Work to be completed: These records are to be written out exactly as they read, minus the pictures.

Records for the exercise:

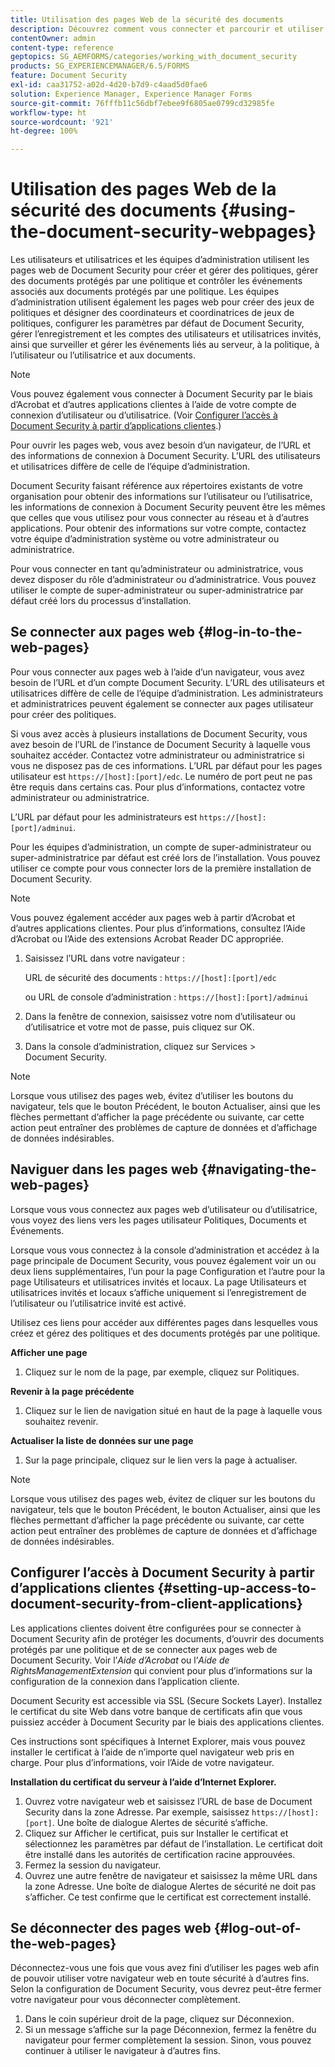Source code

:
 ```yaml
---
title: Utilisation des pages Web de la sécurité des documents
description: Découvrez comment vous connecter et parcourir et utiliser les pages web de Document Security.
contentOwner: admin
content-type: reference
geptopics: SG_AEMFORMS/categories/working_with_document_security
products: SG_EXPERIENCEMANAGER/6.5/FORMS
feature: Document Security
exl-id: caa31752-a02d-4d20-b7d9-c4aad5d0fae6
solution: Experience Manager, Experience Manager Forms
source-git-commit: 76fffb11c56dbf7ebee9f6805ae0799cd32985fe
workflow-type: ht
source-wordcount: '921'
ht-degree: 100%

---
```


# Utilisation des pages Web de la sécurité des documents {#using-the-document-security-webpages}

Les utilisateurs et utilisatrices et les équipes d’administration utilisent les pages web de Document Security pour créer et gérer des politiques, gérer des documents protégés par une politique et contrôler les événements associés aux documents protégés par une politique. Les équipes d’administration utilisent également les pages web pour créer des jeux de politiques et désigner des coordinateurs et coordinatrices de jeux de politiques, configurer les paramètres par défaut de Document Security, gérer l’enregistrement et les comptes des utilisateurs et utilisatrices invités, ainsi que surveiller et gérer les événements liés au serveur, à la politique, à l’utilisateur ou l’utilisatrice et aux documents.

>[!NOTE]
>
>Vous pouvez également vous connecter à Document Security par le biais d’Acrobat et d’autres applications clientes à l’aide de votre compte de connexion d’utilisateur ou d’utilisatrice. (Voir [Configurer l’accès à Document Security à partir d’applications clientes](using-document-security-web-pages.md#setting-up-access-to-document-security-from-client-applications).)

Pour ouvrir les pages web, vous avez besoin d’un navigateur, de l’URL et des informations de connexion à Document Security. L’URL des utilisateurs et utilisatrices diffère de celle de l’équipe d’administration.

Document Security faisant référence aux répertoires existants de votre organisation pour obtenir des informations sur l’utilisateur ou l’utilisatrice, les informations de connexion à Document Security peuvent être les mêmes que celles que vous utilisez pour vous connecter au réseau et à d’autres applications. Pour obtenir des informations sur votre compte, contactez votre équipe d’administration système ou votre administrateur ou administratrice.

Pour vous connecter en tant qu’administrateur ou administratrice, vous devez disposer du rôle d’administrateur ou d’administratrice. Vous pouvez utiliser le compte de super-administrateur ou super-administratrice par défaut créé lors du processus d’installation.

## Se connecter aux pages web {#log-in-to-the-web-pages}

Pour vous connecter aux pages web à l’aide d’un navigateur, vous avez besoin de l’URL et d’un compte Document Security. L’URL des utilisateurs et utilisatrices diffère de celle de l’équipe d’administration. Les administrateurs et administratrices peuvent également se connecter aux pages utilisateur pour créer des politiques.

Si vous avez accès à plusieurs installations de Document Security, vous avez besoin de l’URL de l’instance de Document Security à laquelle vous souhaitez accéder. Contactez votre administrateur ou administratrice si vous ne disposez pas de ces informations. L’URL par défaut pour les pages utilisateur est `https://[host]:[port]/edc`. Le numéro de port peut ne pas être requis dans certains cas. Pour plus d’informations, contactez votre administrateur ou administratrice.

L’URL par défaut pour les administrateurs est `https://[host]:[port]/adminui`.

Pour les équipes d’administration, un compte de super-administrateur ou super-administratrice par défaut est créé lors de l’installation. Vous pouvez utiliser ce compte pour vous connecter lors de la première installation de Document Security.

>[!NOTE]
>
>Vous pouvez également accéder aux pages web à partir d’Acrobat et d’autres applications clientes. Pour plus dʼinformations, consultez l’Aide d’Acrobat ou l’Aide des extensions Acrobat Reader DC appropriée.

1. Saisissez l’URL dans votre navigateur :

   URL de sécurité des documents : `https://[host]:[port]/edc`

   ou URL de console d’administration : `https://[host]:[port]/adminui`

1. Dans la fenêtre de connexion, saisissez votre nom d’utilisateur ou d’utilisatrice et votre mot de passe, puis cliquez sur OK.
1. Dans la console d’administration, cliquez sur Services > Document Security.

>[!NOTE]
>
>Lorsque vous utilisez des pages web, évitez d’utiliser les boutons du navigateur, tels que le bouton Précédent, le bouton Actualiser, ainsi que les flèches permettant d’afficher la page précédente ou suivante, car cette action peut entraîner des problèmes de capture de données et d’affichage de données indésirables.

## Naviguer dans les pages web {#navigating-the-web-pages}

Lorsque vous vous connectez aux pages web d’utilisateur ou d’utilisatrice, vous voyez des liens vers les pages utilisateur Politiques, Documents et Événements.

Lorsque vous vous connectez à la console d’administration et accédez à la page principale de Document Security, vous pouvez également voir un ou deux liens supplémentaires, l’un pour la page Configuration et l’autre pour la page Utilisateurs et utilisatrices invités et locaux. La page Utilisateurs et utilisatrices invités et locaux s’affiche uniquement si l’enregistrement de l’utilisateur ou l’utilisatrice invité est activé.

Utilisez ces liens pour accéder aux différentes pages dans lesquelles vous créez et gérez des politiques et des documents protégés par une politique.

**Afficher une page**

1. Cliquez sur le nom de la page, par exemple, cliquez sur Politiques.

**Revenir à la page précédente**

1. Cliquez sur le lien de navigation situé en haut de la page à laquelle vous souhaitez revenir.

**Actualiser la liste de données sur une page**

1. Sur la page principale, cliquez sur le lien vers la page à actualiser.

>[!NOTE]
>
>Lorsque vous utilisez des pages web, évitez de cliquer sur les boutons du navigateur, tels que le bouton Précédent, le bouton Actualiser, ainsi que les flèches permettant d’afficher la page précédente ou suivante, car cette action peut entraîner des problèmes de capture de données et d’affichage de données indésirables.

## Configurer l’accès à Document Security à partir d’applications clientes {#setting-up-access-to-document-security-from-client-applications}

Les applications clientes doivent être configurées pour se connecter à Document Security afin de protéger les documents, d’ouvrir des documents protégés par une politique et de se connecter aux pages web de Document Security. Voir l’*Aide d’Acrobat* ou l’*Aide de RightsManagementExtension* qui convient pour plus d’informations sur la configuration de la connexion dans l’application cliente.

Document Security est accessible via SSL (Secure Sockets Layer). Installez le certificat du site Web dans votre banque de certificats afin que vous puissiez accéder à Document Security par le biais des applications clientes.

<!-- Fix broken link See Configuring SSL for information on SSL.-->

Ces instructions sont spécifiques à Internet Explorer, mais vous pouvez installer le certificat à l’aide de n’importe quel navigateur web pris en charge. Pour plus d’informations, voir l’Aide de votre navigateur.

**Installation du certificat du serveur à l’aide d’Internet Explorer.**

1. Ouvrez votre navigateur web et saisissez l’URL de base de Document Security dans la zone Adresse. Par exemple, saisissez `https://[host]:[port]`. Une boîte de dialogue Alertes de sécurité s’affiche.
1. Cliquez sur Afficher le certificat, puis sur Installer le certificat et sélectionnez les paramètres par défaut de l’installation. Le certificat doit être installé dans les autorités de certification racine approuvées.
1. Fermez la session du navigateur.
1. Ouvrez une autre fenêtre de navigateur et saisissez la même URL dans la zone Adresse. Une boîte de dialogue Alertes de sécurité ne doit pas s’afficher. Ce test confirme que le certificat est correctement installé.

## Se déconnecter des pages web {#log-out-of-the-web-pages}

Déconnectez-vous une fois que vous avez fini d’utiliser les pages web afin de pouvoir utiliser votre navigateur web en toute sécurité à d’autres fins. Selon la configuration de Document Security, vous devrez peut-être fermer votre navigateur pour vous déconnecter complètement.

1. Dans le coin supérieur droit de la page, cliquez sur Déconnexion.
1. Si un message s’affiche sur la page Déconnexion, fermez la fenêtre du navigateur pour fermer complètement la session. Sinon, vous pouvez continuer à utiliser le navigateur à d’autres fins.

Expected answer:
Source code

:
 ```yaml
---
title: Utilisation des pages Web de la sécurité des documents
description: Découvrez comment vous connecter et parcourir et utiliser les pages web de Document Security.
contentOwner: admin
content-type: reference
geptopics: SG_AEMFORMS/categories/working_with_document_security
products: SG_EXPERIENCEMANAGER/6.5/FORMS
feature: Document Security
exl-id: caa31752-a02d-4d20-b7d9-c4aad5d0fae6
solution: Experience Manager, Experience Manager Forms
source-git-commit: 76fffb11c56dbf7ebee9f6805ae0799cd32985fe
workflow-type: ht
source-wordcount: '921'
ht-degree: 100%

---
```


# Utilisation des pages Web de la sécurité des documents {#using-the-document-security-webpages}

Les utilisateurs et utilisatrices et les équipes d’administration utilisent les pages web de Document Security pour créer et gérer des politiques, gérer des documents protégés par une politique et contrôler les événements associés aux documents protégés par une politique. Les équipes d’administration utilisent également les pages web pour créer des jeux de politiques et désigner des coordinateurs et coordinatrices de jeux de politiques, configurer les paramètres par défaut de Document Security, gérer l’enregistrement et les comptes des utilisateurs et utilisatrices invités, ainsi que surveiller et gérer les événements liés au serveur, à la politique, à l’utilisateur ou l’utilisatrice et aux documents.

>[!NOTE]
>
>Vous pouvez également vous connecter à Document Security par le biais d’Acrobat et d’autres applications clientes à l’aide de votre compte de connexion d’utilisateur ou d’utilisatrice. (Voir [Configurer l’accès à Document Security à partir d’applications clientes](using-document-security-web-pages.md#setting-up-access-to-document-security-from-client-applications).)

Pour ouvrir les pages web, vous avez besoin d’un navigateur, de l’URL et des informations de connexion à Document Security. L’URL des utilisateurs et utilisatrices diffère de celle de l’équipe d’administration.

Document Security faisant référence aux répertoires existants de votre organisation pour obtenir des informations sur l’utilisateur ou l’utilisatrice, les informations de connexion à Document Security peuvent être les mêmes que celles que vous utilisez pour vous connecter au réseau et à d’autres applications. Pour obtenir des informations sur votre compte, contactez votre équipe d’administration système ou votre administrateur ou administratrice.

Pour vous connecter en tant qu’administrateur ou administratrice, vous devez disposer du rôle d’administrateur ou d’administratrice. Vous pouvez utiliser le compte de super-administrateur ou super-administratrice par défaut créé lors du processus d’installation.

## Se connecter aux pages web {#log-in-to-the-web-pages}

Pour vous connecter aux pages web à l’aide d’un navigateur, vous avez besoin de l’URL et d’un compte Document Security. L’URL des utilisateurs et utilisatrices diffère de celle de l’équipe d’administration. Les administrateurs et administratrices peuvent également se connecter aux pages utilisateur pour créer des politiques.

Si vous avez accès à plusieurs installations de Document Security, vous avez besoin de l’URL de l’instance de Document Security à laquelle vous souhaitez accéder. Contactez votre administrateur ou administratrice si vous ne disposez pas de ces informations. L’URL par défaut pour les pages utilisateur est `https://[host]:[port]/edc`. Le numéro de port peut ne pas être requis dans certains cas. Pour plus d’informations, contactez votre administrateur ou administratrice.

L’URL par défaut pour les administrateurs est `https://[host]:[port]/adminui`.

Pour les équipes d’administration, un compte de super-administrateur ou super-administratrice par défaut est créé lors de l’installation. Vous pouvez utiliser ce compte pour vous connecter lors de la première installation de Document Security.

>[!NOTE]
>
>Vous pouvez également accéder aux pages web à partir d’Acrobat et d’autres applications clientes. Pour plus dʼinformations, consultez l’Aide d’Acrobat ou l’Aide des extensions Acrobat Reader DC appropriée.

1. Saisissez l’URL dans votre navigateur :

   URL de sécurité des documents : `https://[host]:[port]/edc`

   ou URL de console d’administration : `https://[host]:[port]/adminui`

1. Dans la fenêtre de connexion, saisissez votre nom d’utilisateur ou d’utilisatrice et votre mot de passe, puis cliquez sur OK.
1. Dans la console d’administration, cliquez sur Services > Document Security.

>[!NOTE]
>
>Lorsque vous utilisez des pages web, évitez d’utiliser les boutons du navigateur, tels que le bouton Précédent, le bouton Actualiser, ainsi que les flèches permettant d’afficher la page précédente ou suivante, car cette action peut entraîner des problèmes de capture de données et d’affichage de données indésirables.

## Naviguer dans les pages web {#navigating-the-web-pages}

Lorsque vous vous connectez aux pages web d’utilisateur ou d’utilisatrice, vous voyez des liens vers les pages utilisateur Politiques, Documents et Événements.

Lorsque vous vous connectez à la console d’administration et accédez à la page principale de Document Security, vous pouvez également voir un ou deux liens supplémentaires, l’un pour la page Configuration et l’autre pour la page Utilisateurs et utilisatrices invités et locaux. La page Utilisateurs et utilisatrices invités et locaux s’affiche uniquement si l’enregistrement de l’utilisateur ou l’utilisatrice invité est activé.

Utilisez ces liens pour accéder aux différentes pages dans lesquelles vous créez et gérez des politiques et des documents protégés par une politique.

**Afficher une page**

1. Cliquez sur le nom de la page, par exemple, cliquez sur Politiques.

**Revenir à la page précédente**

1. Cliquez sur le lien de navigation situé en haut de la page à laquelle vous souhaitez revenir.

**Actualiser la liste de données sur une page**

1. Sur la page principale, cliquez sur le lien vers la page à actualiser.

>[!NOTE]
>
>Lorsque vous utilisez des pages web, évitez de cliquer sur les boutons du navigateur, tels que le bouton Précédent, le bouton Actualiser, ainsi que les flèches permettant d’afficher la page précédente ou suivante, car cette action peut entraîner des problèmes de capture de données et d’affichage de données indésirables.

## Configurer l’accès à Document Security à partir d’applications clientes {#setting-up-access-to-document-security-from-client-applications}

Les applications clientes doivent être configurées pour se connecter à Document Security afin de protéger les documents, d’ouvrir des documents protégés par une politique et de se connecter aux pages web de Document Security. Voir l’*Aide d’Acrobat* ou l’*Aide de RightsManagementExtension* qui convient pour plus d’informations sur la configuration de la connexion dans l’application cliente.

Document Security est accessible via SSL (Secure Sockets Layer). Installez le certificat du site Web dans votre banque de certificats afin que vous puissiez accéder à Document Security par le biais des applications clientes.

<!-- Fix broken link See Configuring SSL for information on SSL.-->

Ces instructions sont spécifiques à Internet Explorer, mais vous pouvez installer le certificat à l’aide de n’importe quel navigateur web pris en charge. Pour plus d’informations, voir l’Aide de votre navigateur.

**Installation du certificat du serveur à l’aide d’Internet Explorer.**

1. Ouvrez votre navigateur web et saisissez l’URL de base de Document Security dans la zone Adresse. Par exemple, saisissez `https://[host]:[port]`. Une boîte de dialogue Alertes de sécurité s’affiche.
1. Cliquez sur Afficher le certificat, puis sur Installer le certificat et sélectionnez les paramètres par défaut de l’installation. Le certificat doit être installé dans les autorités de certification racine approuvées.
1. Fermez la session du navigateur.
1. Ouvrez une autre fenêtre de navigateur et saisissez la même URL dans la zone Adresse. Une boîte de dialogue Alertes de sécurité ne doit pas s’afficher. Ce test confirme que le certificat est correctement installé.

## Se déconnecter des pages web {#log-out-of-the-web-pages}

Déconnectez-vous une fois que vous avez fini d’utiliser les pages web afin de pouvoir utiliser votre navigateur web en toute sécurité à d’autres fins. Selon la configuration de Document Security, vous devrez peut-être fermer votre navigateur pour vous déconnecter complètement.

1. Dans le coin supérieur droit de la page, cliquez sur Déconnexion.
1. Si un message s’affiche sur la page Déconnexion, fermez la fenêtre du navigateur pour fermer complètement la session. Sinon, vous pouvez continuer à utiliser le navigateur à d’autres fins.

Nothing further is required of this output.